Records from a data source:
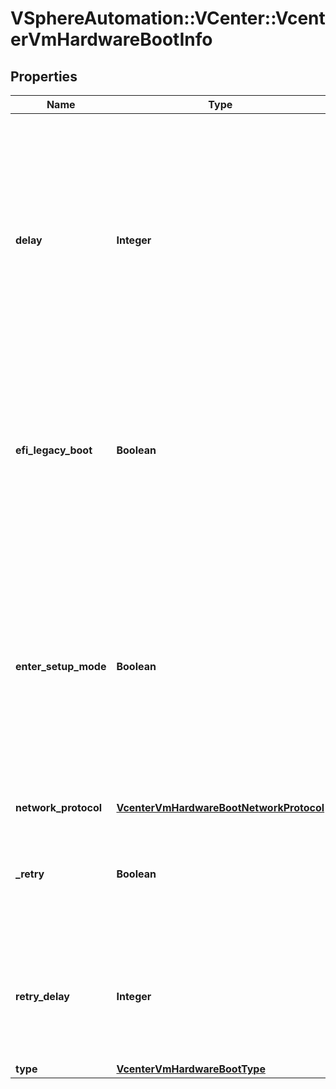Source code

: # VSphereAutomation::VCenter::VcenterVmHardwareBootInfo

## Properties
Name | Type | Description | Notes
------------ | ------------- | ------------- | -------------
**delay** | **Integer** | Delay in milliseconds before beginning the firmware boot process when the virtual machine is powered on. This delay may be used to provide a time window for users to connect to the virtual machine console and enter BIOS setup mode. | 
**efi_legacy_boot** | **Boolean** | Flag indicating whether to use EFI legacy boot mode. This field is optional and it is only relevant when the value of Boot.Info.type is EFI. | [optional] 
**enter_setup_mode** | **Boolean** | Flag indicating whether the firmware boot process will automatically enter setup mode the next time the virtual machine boots. Note that this flag will automatically be reset to false once the virtual machine enters setup mode. | 
**network_protocol** | [**VcenterVmHardwareBootNetworkProtocol**](VcenterVmHardwareBootNetworkProtocol.md) |  | [optional] 
**_retry** | **Boolean** | Flag indicating whether the virtual machine will automatically retry the boot process after a failure. | 
**retry_delay** | **Integer** | Delay in milliseconds before retrying the boot process after a failure; applicable only when Boot.Info.retry is true. | 
**type** | [**VcenterVmHardwareBootType**](VcenterVmHardwareBootType.md) |  | 


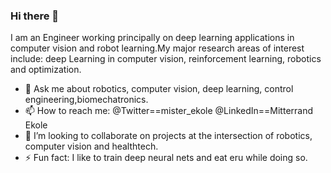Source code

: ### Hi there 👋
I am an Engineer working principally on deep learning applications in computer vision and robot learning.My major research areas of interest include: deep Learning in computer vision, reinforcement learning, robotics and optimization.
- 💬 Ask me about robotics, computer vision, deep learning, control engineering,biomechatronics.
- 📫 How to reach me: @Twitter==mister_ekole  @LinkedIn==Mitterrand Ekole
- 👯 I’m looking to collaborate on projects at the intersection of robotics, computer vision and healthtech.
- ⚡ Fun fact: I like to train deep neural nets and eat eru while doing so.
<!--
**MisterEkole/MisterEkole** is a ✨ _special_ ✨ repository because its `README.md` (this file) appears on your GitHub profile.

Here are some ideas to get you started:

- 🔭 I’m currently working on the 
- 🌱 I’m currently learning ...
- 👯 I’m looking to collaborate on ...
- 🤔 I’m looking for help with ...
- 💬 Ask me about ...
- 📫 How to reach me: mitt
- 😄 Pronouns: ...
- ⚡ Fun fact: ...
-->
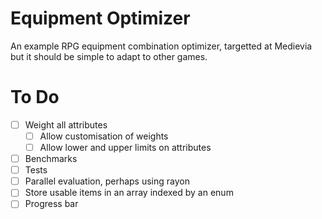 # Equipment Optimizer

An example RPG equipment combination optimizer, targetted at Medievia but it should be simple to adapt to other games.

# To Do

* [ ] Weight all attributes
  * [ ] Allow customisation of weights
  * [ ] Allow lower and upper limits on attributes
* [ ] Benchmarks
* [ ] Tests
* [ ] Parallel evaluation, perhaps using rayon
* [ ] Store usable items in an array indexed by an enum
* [ ] Progress bar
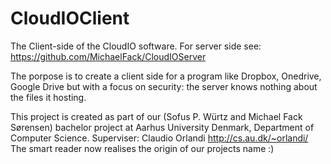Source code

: # CloudIOClient
The Client-side of the CloudIO software. For server side see: https://github.com/MichaelFack/CloudIOServer

The porpose is to create a client side for a program like Dropbox, Onedrive, Google Drive but with a focus on security: the server knows nothing about the files it hosting. 


This project is created as part of our (Sofus P. Würtz and Michael Fack Sørensen) 
bachelor project at Aarhus University Denmark, Department of Computer Science.
Superviser: Claudio Orlandi http://cs.au.dk/~orlandi/
The smart reader now realises the origin of our projects name :)

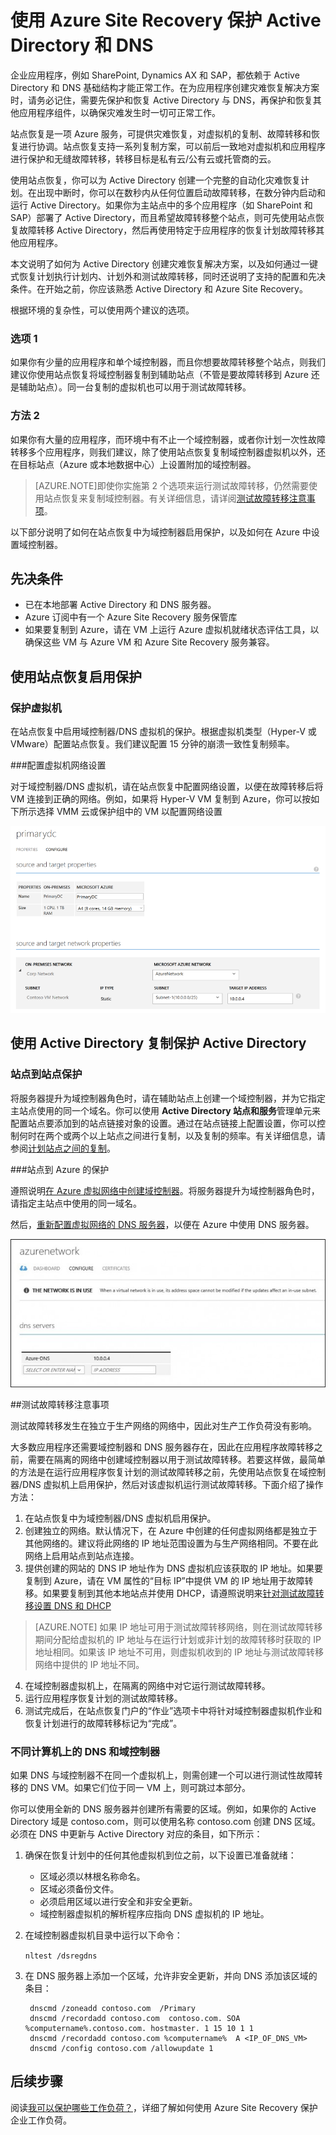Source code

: <properties
	pageTitle="使用 Azure Site Recovery 保护 Active Directory 和 DNS | Azure" 
	description="本文介绍如何使用 Azure Site Recovery 为 Active Directory 实现灾难恢复解决方案。" 
	services="site-recovery" 
	documentationCenter="" 
	authors="prateek9us" 
	manager="abhiag" 
	editor=""/>

<tags
	ms.service="site-recovery"
	ms.date="06/13/2016"
	wacn.date="07/11/2016"/>

# 使用 Azure Site Recovery 保护 Active Directory 和 DNS

企业应用程序，例如 SharePoint, Dynamics AX 和 SAP，都依赖于 Active Directory 和 DNS 基础结构才能正常工作。在为应用程序创建灾难恢复解决方案时，请务必记住，需要先保护和恢复 Active Directory 与 DNS，再保护和恢复其他应用程序组件，以确保灾难发生时一切可正常工作。

站点恢复是一项 Azure 服务，可提供灾难恢复，对虚拟机的复制、故障转移和恢复进行协调。站点恢复支持一系列复制方案，可以前后一致地对虚拟机和应用程序进行保护和无缝故障转移，转移目标是私有云/公有云或托管商的云。

使用站点恢复，你可以为 Active Directory 创建一个完整的自动化灾难恢复计划。在出现中断时，你可以在数秒内从任何位置启动故障转移，在数分钟内启动和运行 Active Directory。如果你为主站点中的多个应用程序（如 SharePoint 和 SAP）部署了 Active Directory，而且希望故障转移整个站点，则可先使用站点恢复故障转移 Active Directory，然后再使用特定于应用程序的恢复计划故障转移其他应用程序。

本文说明了如何为 Active Directory 创建灾难恢复解决方案，以及如何通过一键式恢复计划执行计划内、计划外和测试故障转移，同时还说明了支持的配置和先决条件。在开始之前，你应该熟悉 Active Directory 和 Azure Site Recovery。

根据环境的复杂性，可以使用两个建议的选项。

### 选项 1

如果你有少量的应用程序和单个域控制器，而且你想要故障转移整个站点，则我们建议你使用站点恢复将域控制器复制到辅助站点（不管是要故障转移到 Azure 还是辅助站点）。同一台复制的虚拟机也可以用于测试故障转移。

### 方法 2

如果你有大量的应用程序，而环境中有不止一个域控制器，或者你计划一次性故障转移多个应用程序，则我们建议，除了使用站点恢复复制域控制器虚拟机以外，还在目标站点（Azure 或本地数据中心）上设置附加的域控制器。

>[AZURE.NOTE]即使你实施第 2 个选项来运行测试故障转移，仍然需要使用站点恢复来复制域控制器。有关详细信息，请详阅[测试故障转移注意事项](#considerations-for-test-failover)。


以下部分说明了如何在站点恢复中为域控制器启用保护，以及如何在 Azure 中设置域控制器。


## 先决条件

- 已在本地部署 Active Directory 和 DNS 服务器。
- Azure 订阅中有一个 Azure Site Recovery 服务保管库 
- 如果要复制到 Azure，请在 VM 上运行 Azure 虚拟机就绪状态评估工具，以确保这些 VM 与 Azure VM 和 Azure Site Recovery 服务兼容。


## 使用站点恢复启用保护


### 保护虚拟机

在站点恢复中启用域控制器/DNS 虚拟机的保护。根据虚拟机类型（Hyper-V 或 VMware）配置站点恢复。我们建议配置 15 分钟的崩溃一致性复制频率。

###配置虚拟机网络设置

对于域控制器/DNS 虚拟机，请在站点恢复中配置网络设置，以便在故障转移后将 VM 连接到正确的网络。例如，如果将 Hyper-V VM 复制到 Azure，你可以按如下所示选择 VMM 云或保护组中的 VM 以配置网络设置

![VM 网络设置](./media/site-recovery-active-directory/VM-Network-Settings.png)

## 使用 Active Directory 复制保护 Active Directory 

### 站点到站点保护

将服务器提升为域控制器角色时，请在辅助站点上创建一个域控制器，并为它指定主站点使用的同一个域名。你可以使用 **Active Directory 站点和服务**管理单元来配置站点要添加到的站点链接对象的设置。通过在站点链接上配置设置，你可以控制何时在两个或两个以上站点之间进行复制，以及复制的频率。有关详细信息，请参阅[计划站点之间的复制](https://technet.microsoft.com/zh-cn/library/cc731862.aspx)。

###站点到 Azure 的保护


遵照说明[在 Azure 虚拟网络中创建域控制器](/documentation/articles/active-directory-install-replica-active-directory-domain-controller/)。将服务器提升为域控制器角色时，请指定主站点中使用的同一域名。

然后，[重新配置虚拟网络的 DNS 服务器](/documentation/articles/active-directory-install-replica-active-directory-domain-controller/#reconfigure-dns-server-for-the-virtual-network)，以便在 Azure 中使用 DNS 服务器。

  
![Azure 网络](./media/site-recovery-active-directory/azure-network.png)

##<a id="considerations-for-test-failover"></a>测试故障转移注意事项

测试故障转移发生在独立于生产网络的网络中，因此对生产工作负荷没有影响。

大多数应用程序还需要域控制器和 DNS 服务器存在，因此在应用程序故障转移之前，需要在隔离的网络中创建域控制器以用于测试故障转移。若要这样做，最简单的方法是在运行应用程序恢复计划的测试故障转移之前，先使用站点恢复在域控制器/DNS 虚拟机上启用保护，然后对该虚拟机运行测试故障转移。下面介绍了操作方法：

1. 在站点恢复中为域控制器/DNS 虚拟机启用保护。
2. 创建独立的网络。默认情况下，在 Azure 中创建的任何虚拟网络都是独立于其他网络的。建议将此网络的 IP 地址范围设置为与生产网络相同。不要在此网络上启用站点到站点连接。
3. 提供创建的网站的 DNS IP 地址作为 DNS 虚拟机应该获取的 IP 地址。如果要复制到 Azure，请在 VM 属性的“目标 IP”中提供 VM 的 IP 地址用于故障转移。如果要复制到其他本地站点并使用 DHCP，请遵照说明来[针对测试故障转移设置 DNS 和 DHCP](/documentation/articles/site-recovery-failover/#prepare-dhcp) 

>[AZURE.NOTE] 如果 IP 地址可用于测试故障转移网络，则在测试故障转移期间分配给虚拟机的 IP 地址与在运行计划或非计划的故障转移时获取的 IP 地址相同。如果该 IP 地址不可用，则虚拟机收到的 IP 地址与测试故障转移网络中提供的 IP 地址不同。

4. 在域控制器虚拟机上，在隔离的网络中对它运行测试故障转移。 
5. 运行应用程序恢复计划的测试故障转移。
6. 测试完成后，在站点恢复门户的“作业”选项卡中将针对域控制器虚拟机作业和恢复计划进行的故障转移标记为“完成”。 

### 不同计算机上的 DNS 和域控制器
 
如果 DNS 与域控制器不在同一个虚拟机上，则需创建一个可以进行测试性故障转移的 DNS VM。如果它们位于同一 VM 上，则可跳过本部分。

你可以使用全新的 DNS 服务器并创建所有需要的区域。例如，如果你的 Active Directory 域是 contoso.com，则可以使用名称 contoso.com 创建 DNS 区域。必须在 DNS 中更新与 Active Directory 对应的条目，如下所示：

1. 确保在恢复计划中的任何其他虚拟机到位之前，以下设置已准备就绪：

	- 区域必须以林根名称命名。
	- 区域必须备份文件。
	- 必须启用区域以进行安全和非安全更新。
	- 域控制器虚拟机的解析程序应指向 DNS 虚拟机的 IP 地址。

2. 在域控制器虚拟机目录中运行以下命令：

	`nltest /dsregdns`

3. 在 DNS 服务器上添加一个区域，允许非安全更新，并向 DNS 添加该区域的条目：

	    dnscmd /zoneadd contoso.com  /Primary 
	    dnscmd /recordadd contoso.com  contoso.com. SOA %computername%.contoso.com. hostmaster. 1 15 10 1 1 
	    dnscmd /recordadd contoso.com %computername%  A <IP_OF_DNS_VM> 
	    dnscmd /config contoso.com /allowupdate 1


## 后续步骤

阅读[我可以保护哪些工作负荷？](/documentation/articles/site-recovery-workload/)，详细了解如何使用 Azure Site Recovery 保护企业工作负荷。



<!---HONumber=Mooncake_0704_2016-->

→ **TASK DESCRIPTION**:
All lines of the records containing "before" should be shown.

→ **ANSWER BOX**:
**delay** | **Integer** | Delay in milliseconds before beginning the firmware boot process when the virtual machine is powered on. This delay may be used to provide a time window for users to connect to the virtual machine console and enter BIOS setup mode. | 
**retry_delay** | **Integer** | Delay in milliseconds before retrying the boot process after a failure; applicable only when Boot.Info.retry is true. | 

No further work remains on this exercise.